Dimensional Lock Active
Access to Dimensional Inventory is blocked.
“What the fuck,” Maya said.
She stamped down the fear that was beginning to well up. She was good at that, at least. She got to her feet slowly and then looked down at her hands again, realizing they weren’t in the cracked and blistered state they had been for the last two days.
How long had she been out? Where was Bell? Where was she?
Her cell, for it was a cell, consisted of only the bed and a small lavatory in the corner. A toilet, a sink, and a shower. Her stomach rumbled as she moved toward what appeared to be a door. She sidled up to it and ran her hands upon its frame. There were no controls, it was just a door shaped depression in the otherwise sparkling white room
She looked to the ceiling and couldn’t see bulbs. The whole ceiling seemed to glow with light.
Maya walked back to the bed and sat down. She dropped her head into her hands and took a slow breath. She needed to be smart here. Panicking and doing something stupid wasn’t going to help her.
Whoever these people were, they weren’t messing around. She had killed one of them, but they had just handed Bell and her own ass back to them. The attackers were high leveled and combat orientated. It was luck and surprise that had allowed her to kill one of them.
The death of the SIL she had fought tugged at her conscience. Like her fear, she brushed it away. She wasn’t going to worry about it now. She was a prisoner. The death of some asshole who tried killing her wasn’t something she would dwell on.
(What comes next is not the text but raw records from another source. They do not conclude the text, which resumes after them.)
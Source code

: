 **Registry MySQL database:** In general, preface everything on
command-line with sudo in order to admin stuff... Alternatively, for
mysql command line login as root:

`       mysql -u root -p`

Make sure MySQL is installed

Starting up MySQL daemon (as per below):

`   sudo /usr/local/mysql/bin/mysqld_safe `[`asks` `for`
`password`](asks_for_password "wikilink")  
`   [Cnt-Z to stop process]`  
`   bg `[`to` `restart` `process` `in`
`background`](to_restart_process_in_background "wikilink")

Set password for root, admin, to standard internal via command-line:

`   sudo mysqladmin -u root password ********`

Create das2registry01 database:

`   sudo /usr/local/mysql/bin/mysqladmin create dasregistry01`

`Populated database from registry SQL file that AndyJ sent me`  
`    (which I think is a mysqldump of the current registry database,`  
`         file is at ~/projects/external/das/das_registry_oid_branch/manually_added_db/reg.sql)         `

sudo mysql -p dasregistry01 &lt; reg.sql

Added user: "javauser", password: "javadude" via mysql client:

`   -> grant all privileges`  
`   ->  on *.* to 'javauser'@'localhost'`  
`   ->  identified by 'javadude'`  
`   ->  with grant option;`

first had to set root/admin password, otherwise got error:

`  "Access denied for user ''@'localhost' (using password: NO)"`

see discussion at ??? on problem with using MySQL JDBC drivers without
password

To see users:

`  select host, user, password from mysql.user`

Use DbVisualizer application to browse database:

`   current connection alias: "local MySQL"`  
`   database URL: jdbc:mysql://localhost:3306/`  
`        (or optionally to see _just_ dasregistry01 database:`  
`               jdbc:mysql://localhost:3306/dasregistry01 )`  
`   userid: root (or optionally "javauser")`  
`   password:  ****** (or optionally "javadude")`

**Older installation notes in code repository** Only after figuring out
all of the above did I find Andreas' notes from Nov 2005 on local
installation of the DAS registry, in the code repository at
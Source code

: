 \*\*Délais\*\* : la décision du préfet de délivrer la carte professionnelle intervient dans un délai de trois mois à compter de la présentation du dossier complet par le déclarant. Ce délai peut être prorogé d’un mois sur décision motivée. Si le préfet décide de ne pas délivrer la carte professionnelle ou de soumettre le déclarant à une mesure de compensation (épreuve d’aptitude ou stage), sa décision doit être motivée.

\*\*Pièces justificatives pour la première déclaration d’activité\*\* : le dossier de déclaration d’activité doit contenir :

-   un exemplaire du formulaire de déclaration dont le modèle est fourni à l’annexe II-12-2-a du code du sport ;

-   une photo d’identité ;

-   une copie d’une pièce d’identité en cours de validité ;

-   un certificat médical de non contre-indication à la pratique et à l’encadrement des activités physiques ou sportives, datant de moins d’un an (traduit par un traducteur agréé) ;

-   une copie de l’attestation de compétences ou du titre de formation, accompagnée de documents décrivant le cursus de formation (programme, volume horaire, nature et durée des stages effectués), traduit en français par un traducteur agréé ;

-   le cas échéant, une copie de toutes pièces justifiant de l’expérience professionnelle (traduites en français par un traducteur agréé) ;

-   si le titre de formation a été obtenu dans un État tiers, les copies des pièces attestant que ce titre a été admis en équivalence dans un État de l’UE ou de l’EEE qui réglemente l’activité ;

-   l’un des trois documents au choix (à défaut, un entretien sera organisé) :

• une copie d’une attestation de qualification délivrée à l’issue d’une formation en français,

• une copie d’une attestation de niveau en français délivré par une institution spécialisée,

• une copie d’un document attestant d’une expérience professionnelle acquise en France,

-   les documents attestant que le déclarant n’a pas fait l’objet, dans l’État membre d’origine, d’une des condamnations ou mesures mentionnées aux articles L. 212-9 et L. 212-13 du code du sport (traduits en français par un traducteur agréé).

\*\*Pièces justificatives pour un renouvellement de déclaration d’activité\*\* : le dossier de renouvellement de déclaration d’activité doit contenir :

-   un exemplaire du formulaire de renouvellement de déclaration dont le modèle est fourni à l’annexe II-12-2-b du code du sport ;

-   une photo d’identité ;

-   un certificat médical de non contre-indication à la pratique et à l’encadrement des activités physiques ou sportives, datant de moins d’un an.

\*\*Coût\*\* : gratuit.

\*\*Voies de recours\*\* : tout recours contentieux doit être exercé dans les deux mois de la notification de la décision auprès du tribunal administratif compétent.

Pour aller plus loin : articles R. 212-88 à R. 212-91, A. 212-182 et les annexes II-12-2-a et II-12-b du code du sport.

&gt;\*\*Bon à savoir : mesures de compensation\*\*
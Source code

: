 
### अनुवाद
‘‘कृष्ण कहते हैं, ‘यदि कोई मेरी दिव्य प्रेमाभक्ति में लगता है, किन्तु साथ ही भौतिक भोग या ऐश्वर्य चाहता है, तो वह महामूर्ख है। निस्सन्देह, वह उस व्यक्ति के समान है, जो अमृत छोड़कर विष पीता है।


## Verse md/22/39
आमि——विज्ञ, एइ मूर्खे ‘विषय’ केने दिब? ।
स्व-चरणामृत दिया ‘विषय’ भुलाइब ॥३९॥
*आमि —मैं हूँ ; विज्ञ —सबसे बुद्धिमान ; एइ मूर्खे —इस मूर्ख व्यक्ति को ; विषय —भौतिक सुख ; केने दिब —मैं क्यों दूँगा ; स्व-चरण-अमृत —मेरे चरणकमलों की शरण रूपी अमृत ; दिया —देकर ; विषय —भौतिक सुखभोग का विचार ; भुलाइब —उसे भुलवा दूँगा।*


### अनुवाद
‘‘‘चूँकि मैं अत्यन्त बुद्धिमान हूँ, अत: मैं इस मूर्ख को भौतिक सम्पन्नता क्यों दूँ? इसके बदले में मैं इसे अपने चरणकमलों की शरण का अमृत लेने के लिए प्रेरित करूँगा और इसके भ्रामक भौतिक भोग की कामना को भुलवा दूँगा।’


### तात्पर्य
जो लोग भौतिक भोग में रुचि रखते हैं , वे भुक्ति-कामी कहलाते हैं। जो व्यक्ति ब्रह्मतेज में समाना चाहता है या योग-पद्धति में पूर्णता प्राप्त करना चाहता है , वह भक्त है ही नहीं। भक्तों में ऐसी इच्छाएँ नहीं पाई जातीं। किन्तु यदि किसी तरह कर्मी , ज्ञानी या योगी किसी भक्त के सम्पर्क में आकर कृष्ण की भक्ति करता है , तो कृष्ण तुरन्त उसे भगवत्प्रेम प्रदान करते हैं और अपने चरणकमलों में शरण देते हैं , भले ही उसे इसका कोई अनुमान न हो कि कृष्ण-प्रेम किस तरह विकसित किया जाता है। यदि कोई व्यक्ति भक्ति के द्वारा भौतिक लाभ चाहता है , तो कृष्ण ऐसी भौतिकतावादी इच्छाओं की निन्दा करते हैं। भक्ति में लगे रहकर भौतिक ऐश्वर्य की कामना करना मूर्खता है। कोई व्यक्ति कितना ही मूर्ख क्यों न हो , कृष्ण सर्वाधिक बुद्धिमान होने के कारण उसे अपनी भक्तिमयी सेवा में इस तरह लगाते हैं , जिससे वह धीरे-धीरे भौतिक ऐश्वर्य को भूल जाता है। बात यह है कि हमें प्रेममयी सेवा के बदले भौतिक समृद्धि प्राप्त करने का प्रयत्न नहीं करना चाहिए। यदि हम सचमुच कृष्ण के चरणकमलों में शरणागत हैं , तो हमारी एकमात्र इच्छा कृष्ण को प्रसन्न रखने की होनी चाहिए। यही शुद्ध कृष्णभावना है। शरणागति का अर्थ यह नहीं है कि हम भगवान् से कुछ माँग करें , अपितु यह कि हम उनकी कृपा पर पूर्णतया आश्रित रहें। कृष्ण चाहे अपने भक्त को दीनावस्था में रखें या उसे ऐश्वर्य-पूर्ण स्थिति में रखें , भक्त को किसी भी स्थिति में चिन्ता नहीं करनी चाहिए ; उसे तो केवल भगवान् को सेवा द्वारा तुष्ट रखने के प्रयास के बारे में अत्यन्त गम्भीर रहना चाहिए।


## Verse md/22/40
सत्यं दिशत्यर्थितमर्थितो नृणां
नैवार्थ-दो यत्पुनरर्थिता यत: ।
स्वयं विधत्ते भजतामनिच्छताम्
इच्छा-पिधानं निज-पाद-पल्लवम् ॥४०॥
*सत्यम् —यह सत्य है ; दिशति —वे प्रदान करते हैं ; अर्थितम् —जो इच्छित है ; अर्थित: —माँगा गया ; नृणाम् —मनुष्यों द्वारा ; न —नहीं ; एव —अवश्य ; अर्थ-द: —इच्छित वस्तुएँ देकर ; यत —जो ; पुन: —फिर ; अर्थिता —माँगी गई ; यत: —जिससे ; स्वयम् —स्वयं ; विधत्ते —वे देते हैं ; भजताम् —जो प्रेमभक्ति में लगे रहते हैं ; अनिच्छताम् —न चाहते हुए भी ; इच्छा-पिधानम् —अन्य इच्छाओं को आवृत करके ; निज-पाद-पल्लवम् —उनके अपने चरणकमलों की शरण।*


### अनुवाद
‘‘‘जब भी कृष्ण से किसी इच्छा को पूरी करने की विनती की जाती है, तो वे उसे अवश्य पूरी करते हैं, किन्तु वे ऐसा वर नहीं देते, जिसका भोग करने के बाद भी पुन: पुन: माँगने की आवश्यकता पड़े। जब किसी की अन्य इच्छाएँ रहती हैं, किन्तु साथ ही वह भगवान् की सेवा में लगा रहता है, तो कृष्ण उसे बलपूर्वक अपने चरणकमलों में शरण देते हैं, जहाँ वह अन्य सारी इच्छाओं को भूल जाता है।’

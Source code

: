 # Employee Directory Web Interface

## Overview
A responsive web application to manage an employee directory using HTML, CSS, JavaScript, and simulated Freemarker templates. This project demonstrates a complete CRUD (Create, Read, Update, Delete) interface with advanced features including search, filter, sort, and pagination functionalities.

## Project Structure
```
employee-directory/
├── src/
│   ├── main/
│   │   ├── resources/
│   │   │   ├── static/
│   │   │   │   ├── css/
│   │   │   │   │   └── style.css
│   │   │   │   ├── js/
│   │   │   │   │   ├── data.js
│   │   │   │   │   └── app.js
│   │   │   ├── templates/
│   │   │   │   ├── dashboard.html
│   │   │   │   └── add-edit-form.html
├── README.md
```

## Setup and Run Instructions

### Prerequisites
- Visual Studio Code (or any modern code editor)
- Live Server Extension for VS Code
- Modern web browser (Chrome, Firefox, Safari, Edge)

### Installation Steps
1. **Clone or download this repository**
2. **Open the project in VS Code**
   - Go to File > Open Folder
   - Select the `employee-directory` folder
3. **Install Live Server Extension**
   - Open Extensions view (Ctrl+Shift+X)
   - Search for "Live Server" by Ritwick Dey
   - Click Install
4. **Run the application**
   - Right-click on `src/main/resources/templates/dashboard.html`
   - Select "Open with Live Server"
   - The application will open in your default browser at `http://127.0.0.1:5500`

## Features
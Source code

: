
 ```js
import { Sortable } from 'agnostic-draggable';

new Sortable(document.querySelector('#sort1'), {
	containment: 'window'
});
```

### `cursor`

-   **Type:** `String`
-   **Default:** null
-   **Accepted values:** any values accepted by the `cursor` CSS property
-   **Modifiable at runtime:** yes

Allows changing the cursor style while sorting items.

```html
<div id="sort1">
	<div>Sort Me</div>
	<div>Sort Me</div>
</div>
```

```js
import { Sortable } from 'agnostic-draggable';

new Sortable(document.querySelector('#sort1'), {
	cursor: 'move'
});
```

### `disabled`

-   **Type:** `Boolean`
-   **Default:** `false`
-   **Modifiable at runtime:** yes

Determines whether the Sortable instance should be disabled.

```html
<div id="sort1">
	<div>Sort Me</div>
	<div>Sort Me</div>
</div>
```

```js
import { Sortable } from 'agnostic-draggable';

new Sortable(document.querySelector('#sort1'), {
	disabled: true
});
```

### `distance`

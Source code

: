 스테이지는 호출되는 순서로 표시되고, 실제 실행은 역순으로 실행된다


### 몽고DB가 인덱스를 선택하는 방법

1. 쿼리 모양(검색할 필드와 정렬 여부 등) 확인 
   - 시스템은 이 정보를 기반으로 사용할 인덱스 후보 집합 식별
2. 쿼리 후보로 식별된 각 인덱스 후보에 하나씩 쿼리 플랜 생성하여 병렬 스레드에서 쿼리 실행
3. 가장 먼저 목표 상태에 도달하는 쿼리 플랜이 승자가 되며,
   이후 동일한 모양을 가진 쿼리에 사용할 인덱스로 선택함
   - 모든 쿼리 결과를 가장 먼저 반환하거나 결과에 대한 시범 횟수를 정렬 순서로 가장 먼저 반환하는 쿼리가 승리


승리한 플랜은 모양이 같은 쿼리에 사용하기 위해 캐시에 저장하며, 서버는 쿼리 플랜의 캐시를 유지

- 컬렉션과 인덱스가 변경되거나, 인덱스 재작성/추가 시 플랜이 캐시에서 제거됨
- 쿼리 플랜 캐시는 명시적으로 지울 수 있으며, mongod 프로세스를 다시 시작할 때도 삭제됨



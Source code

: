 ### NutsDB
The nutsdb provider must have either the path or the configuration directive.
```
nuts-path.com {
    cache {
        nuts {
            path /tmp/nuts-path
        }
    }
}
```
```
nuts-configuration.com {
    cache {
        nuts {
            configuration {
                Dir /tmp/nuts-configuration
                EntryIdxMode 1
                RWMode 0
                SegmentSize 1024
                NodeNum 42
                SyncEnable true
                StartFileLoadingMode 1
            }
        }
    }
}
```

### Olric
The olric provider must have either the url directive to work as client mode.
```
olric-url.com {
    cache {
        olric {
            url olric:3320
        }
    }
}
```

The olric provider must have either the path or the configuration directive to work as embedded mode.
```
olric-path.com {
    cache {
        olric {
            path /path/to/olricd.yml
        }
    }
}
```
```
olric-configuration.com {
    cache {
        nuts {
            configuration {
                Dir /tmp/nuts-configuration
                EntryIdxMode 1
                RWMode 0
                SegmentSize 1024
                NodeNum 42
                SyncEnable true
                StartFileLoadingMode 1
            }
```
She paused. No, wait. She would dwell on it. What had happened to that invader? The armored asshole had taken everything Tender and she had dished out against them. They had shrugged off her shotgun and pistol fire, they hadn’t been killed by the beam weapon too, then they had still held their own against Tender going all out on them.
It couldn’t just be levels, could it? She didn’t know too much about it, but maybe that was what combat orientated SIL were like. She had suffered horribly in two battles. Did that mean combat SIL were tougher and could fight even after they were horrifically damaged?
Then why had they finally died? After the pulse stunner she had used on them. A weapon that wasn’t even all that powerful, enough to stun a rogue AI if it got too close. Richfield hadn’t said anything about it being able to kill a person.
Yet, the attacker had died after they had been struck. The mana pulse that hit the invader had fried something within its armor, within the SIL itself. Maya thought back on the fight and remembered seeing metal glinting inside the creature. System Tech?
She could hear Bell’s lecture on cybernetics. It boiled down to: “Don’t do it.” It wasn’t that cybernetics were a taboo thing in Bell’s eyes, but it instead interfered with one’s mana channels. For a power that coursed through everything, it sure did have a lot of hang ups.
Attaching replacement parts or organs to a body made the body lesser, as Bell had explained. The System Tech was too low quality to replace a real organ. Therefore it was better to pay for a new organ, limb, or whatever to be grown, rather than replace it with trash that disrupted one’s mana channels.
That brought up the question of why would anyone do it? Why did that person… no Halvara, why did they have cybernetic parts? A level 48 person would know what to do, they would not be inexperienced, so that meant that the cybernetics were intentional, right? She didn’t know enough. She needed more information.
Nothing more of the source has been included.